實際上現在足球改革和證券市場的改革非常類似,就是已經走到改革的臨界點了。前面我們一直走漸進性改革的路子,我對它有一個定義叫『政策之治』。中國足球的『政策之治』既給我們帶來了很多很耀眼的東西:中國隊曾經進入過世界杯、中國足球的聯賽也進入了職業化時期。但是『政策之治』本身也留下了很多的問題,現在矛盾衝突基本上都爆發了,這就到了改革的臨界點。在『政策之治』走到一定程度的時候,意味著如果不處理好,會爆發一個系統性的風險。而這個系統性的風險如果沒有一個很好的對策,就會崩盤、崩潰。目前足球改革實際上也是到了這麼一個臨界點,跟中國其他改革一樣,是體制性轉型。這是第一個觀點。
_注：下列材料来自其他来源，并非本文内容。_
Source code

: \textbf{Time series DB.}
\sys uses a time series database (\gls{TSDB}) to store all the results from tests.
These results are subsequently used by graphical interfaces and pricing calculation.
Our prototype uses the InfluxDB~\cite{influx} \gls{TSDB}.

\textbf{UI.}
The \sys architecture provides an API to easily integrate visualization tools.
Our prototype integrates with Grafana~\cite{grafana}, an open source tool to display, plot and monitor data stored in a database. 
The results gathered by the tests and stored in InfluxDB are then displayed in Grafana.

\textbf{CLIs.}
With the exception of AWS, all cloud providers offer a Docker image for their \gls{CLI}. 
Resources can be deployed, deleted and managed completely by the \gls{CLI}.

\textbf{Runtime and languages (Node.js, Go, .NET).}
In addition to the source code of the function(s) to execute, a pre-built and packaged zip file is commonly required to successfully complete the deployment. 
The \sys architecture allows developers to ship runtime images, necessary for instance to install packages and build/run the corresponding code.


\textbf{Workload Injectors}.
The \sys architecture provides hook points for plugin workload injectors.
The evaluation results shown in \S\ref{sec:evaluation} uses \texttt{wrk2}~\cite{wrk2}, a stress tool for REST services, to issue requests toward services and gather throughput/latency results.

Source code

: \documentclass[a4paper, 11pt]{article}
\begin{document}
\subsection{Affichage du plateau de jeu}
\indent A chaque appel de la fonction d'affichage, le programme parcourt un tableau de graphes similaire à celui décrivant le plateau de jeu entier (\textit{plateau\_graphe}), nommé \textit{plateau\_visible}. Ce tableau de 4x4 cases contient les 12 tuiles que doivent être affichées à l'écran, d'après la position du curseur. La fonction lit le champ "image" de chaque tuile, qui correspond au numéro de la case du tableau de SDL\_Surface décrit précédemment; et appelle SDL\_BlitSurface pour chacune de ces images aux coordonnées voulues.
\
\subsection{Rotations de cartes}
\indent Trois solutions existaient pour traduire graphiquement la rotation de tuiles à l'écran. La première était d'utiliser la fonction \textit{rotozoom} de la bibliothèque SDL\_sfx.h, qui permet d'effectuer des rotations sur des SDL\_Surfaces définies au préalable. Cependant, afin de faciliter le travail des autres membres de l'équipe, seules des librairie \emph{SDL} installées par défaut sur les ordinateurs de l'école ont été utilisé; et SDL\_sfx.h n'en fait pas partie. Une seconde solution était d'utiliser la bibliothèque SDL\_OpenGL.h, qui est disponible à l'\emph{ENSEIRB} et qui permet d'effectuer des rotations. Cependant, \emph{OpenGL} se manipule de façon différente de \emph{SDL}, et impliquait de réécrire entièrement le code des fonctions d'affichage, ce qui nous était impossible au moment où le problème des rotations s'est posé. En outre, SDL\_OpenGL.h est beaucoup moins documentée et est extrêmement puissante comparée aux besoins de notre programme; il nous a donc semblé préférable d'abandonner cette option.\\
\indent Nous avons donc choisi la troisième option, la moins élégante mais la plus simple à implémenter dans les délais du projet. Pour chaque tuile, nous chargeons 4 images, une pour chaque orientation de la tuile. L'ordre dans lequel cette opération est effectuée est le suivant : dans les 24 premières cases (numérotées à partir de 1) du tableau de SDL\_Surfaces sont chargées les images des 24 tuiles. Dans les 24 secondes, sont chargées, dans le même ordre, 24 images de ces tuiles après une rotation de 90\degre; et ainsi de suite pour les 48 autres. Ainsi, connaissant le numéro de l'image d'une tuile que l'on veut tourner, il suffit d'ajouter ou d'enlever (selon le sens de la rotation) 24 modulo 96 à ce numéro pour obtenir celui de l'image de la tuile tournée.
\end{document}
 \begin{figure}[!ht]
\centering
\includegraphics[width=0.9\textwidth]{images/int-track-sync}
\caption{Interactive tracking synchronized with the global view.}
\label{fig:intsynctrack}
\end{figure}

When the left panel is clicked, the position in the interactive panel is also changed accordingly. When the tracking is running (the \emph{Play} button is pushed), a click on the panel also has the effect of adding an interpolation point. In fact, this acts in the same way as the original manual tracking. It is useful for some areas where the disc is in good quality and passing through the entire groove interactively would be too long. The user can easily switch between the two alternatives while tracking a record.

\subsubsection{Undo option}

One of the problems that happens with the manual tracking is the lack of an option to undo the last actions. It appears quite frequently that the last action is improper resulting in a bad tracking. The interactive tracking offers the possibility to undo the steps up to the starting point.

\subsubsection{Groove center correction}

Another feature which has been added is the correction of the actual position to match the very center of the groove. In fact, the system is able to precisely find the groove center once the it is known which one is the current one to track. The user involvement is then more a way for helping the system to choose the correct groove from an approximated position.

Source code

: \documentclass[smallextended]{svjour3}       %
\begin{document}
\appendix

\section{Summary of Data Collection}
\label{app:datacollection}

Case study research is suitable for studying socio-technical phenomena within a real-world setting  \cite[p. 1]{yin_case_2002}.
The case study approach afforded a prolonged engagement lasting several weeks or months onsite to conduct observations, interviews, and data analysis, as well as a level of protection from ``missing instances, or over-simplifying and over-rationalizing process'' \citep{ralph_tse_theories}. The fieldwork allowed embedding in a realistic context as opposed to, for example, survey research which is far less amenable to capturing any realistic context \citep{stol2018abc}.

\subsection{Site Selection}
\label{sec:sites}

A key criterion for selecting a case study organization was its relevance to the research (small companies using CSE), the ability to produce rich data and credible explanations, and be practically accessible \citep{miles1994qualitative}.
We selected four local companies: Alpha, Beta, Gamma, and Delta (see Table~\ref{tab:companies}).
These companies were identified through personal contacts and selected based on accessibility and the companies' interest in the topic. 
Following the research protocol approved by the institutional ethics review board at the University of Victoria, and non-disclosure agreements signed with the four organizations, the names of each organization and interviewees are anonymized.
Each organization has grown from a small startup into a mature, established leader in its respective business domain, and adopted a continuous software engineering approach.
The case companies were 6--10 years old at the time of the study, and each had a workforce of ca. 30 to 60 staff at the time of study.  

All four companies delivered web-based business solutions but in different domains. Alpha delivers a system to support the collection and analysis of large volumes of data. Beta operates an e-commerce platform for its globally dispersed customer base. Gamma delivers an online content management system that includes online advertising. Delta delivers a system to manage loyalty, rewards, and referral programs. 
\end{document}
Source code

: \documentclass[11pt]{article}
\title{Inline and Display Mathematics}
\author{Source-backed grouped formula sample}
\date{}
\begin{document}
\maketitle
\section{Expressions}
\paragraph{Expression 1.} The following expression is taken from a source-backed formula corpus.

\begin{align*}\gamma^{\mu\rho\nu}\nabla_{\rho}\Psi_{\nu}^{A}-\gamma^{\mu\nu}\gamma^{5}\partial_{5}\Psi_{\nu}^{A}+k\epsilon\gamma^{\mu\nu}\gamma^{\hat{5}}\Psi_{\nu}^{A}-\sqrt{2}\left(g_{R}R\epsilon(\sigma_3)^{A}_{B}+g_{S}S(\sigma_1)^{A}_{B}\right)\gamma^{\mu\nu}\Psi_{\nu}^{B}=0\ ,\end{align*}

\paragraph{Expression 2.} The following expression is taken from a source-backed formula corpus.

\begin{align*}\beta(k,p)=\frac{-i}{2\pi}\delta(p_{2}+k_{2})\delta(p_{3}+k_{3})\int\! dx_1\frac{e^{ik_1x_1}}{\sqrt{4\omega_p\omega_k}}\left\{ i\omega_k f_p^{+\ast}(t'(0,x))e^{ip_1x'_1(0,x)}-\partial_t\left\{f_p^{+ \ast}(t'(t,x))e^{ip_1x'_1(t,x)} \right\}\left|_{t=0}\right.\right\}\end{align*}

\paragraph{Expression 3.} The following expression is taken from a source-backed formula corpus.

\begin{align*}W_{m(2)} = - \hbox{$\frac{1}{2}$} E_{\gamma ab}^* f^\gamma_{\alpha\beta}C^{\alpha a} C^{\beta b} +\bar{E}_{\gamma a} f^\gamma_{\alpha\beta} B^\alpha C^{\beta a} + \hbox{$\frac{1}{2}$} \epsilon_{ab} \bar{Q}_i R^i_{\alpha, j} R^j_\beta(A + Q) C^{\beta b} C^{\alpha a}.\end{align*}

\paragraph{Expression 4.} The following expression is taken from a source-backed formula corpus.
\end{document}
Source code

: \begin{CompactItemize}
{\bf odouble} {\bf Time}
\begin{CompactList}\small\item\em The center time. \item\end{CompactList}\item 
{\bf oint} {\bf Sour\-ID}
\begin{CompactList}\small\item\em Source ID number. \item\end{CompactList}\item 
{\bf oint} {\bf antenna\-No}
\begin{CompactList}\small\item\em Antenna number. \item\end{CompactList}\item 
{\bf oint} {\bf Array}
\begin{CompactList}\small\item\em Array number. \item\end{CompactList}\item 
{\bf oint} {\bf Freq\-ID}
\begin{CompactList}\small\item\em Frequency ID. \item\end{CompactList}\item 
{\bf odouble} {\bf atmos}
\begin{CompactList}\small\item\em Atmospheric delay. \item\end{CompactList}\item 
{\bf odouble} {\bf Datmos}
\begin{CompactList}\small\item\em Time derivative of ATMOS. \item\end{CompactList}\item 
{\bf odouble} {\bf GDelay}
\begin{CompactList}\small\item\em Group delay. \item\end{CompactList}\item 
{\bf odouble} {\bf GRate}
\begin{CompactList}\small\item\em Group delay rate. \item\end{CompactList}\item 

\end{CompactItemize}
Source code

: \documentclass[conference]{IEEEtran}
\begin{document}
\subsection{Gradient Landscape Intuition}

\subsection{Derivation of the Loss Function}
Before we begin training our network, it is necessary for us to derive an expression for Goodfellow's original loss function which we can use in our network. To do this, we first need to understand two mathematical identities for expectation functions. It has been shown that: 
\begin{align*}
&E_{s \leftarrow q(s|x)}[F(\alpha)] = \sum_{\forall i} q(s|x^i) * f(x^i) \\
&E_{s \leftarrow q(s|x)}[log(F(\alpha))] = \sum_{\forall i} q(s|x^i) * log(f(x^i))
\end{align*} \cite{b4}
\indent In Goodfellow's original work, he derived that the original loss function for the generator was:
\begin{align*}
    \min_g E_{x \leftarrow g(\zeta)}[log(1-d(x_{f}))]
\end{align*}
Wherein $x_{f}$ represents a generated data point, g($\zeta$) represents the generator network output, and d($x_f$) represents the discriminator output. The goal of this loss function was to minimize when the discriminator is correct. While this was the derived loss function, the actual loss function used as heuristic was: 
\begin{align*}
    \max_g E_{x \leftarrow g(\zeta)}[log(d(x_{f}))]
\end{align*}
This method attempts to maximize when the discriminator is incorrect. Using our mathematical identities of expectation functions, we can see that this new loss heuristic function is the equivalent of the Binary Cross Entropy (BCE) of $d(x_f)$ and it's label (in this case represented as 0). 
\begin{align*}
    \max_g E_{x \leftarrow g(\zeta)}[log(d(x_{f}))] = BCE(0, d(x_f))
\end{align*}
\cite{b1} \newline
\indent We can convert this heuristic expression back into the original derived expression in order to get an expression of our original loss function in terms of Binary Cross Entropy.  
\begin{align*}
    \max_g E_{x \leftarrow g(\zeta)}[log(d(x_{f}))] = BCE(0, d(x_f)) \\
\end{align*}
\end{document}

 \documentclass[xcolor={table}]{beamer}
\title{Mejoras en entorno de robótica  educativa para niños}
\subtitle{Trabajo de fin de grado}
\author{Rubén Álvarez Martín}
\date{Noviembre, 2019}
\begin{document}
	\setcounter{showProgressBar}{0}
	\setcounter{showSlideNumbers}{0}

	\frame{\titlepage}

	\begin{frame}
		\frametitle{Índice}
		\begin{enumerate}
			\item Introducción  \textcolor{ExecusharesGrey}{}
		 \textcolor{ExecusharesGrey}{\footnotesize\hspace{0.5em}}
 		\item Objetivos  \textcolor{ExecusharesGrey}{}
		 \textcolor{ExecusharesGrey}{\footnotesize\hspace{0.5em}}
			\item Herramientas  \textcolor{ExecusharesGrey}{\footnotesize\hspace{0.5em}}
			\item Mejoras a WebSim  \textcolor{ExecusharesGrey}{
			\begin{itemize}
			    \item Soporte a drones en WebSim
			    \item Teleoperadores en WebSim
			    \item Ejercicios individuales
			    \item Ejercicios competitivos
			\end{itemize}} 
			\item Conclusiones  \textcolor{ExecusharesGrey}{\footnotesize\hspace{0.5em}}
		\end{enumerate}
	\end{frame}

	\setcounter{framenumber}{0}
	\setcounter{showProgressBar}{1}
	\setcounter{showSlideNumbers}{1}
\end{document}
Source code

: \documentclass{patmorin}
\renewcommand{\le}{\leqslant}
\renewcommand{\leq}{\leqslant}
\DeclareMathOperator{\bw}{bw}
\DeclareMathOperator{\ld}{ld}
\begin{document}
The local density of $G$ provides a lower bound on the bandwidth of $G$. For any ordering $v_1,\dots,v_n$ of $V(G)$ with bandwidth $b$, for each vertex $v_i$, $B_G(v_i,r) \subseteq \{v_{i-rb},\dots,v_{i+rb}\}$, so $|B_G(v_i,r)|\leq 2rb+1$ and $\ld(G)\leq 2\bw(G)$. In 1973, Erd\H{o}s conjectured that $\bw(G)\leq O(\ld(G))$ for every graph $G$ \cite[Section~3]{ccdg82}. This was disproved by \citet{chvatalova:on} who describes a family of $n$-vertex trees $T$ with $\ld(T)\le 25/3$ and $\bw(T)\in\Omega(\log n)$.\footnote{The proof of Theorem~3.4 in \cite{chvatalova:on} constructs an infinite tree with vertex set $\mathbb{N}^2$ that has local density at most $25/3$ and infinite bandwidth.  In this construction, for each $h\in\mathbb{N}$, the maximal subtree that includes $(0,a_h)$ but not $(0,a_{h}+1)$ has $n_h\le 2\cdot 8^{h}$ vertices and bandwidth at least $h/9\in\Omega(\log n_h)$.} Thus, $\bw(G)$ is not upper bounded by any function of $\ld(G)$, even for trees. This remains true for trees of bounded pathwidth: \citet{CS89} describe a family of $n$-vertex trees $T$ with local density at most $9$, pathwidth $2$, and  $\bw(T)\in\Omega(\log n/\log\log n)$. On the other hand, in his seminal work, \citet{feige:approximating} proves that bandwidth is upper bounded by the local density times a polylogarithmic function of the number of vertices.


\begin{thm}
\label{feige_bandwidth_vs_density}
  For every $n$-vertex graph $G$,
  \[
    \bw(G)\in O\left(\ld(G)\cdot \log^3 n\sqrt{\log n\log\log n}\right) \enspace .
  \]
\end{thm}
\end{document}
下一步的轉型目標是如何從『政策之治』走向『法制之治』。現在有很多法律是『惡法』,法律界特別講『良法』和『惡法』,我們講的這個『良法』叫做法律至上,這是下一步足球改革要追求的目標。這是第二。
第三是足球改革的動力來源:國家隊沒有出線、聯賽中有很多虛假的現象、裁判有很多不誠信的行為、整個市場實際上有泡沫氣氛等等。所以我們面臨著一個問題———足球改革的動力來自於什麼地方?改革的動力,一種是自上而下,中國改革這麼多年,在一定的時期是自上而下,但在面臨臨界點的時候,恐怕很難。還有一種是自下而上,可能是來自弱勢群體的呼聲,比如說球迷。現在看來弱勢群體離我們改革最前沿太遠,很難夠得上。我覺得中國改革的動力實際上來自於利益集團,市場利益的主要參與者的一種利益的博弈。博弈,實際上是我們經過26年改革,中國成長起來的一批民間資本,開始要和傳統的政府權威進行對話,進行談判,要重新確立有利於大家玩的游戲規則。
就足球而言,我覺得現在最關鍵的問題有兩個,一個是中國足協的定性問題。現在中國很多行業協會都是『二政府』,政府把這個權力送給這樣一個『二政府』,送給這樣一個中介機構。那麼這個中介機構拿了這部分權力,然後它來把這個權力放大,這就有個問題:一個是它拿到了什麼權力?原來可能是一個很小的權力,但是把這個權力放大,無限地放大了,它就可能濫用權力,甚至觸犯政府的權威,侵害市場參與者的利益。
我認為中國足協目前是三權合一,首先是政府權力,其次是公益權力,再次是市場權力。這三權合一,導致了目前對中國足協法律地位的質疑。從大的角度來講,實際上我們國家事業單位的改革現在正准備起步,世界上其他國家的事業單位都沒有中國這麼龐大,事業單位可以說是中國26年改革最大、最堅固的一個堡壘,一直沒動過。中國足協本身又是公益機構,必須著重於公益性、慈善性和服務性,而不在於它的盈利性。但目前包括中國足協在內有很大一批事業單位帶有很強的經營和盈利性質,現在強調的是公益機構不能夠去經營。同時,市場權力可以產生很多的利潤,我們大量的事業單位直接參與市場行為,直接參與上場踢球,這是一個很大的問題,把政府、社會中介和足球的游戲者這三者的角色混淆了。現在沒有明顯的劃分,中國足協是又當老板,又當婆婆,又當經營者,又當踢球人,還當觀眾,整個是角色的錯位,這是一個最大的問題。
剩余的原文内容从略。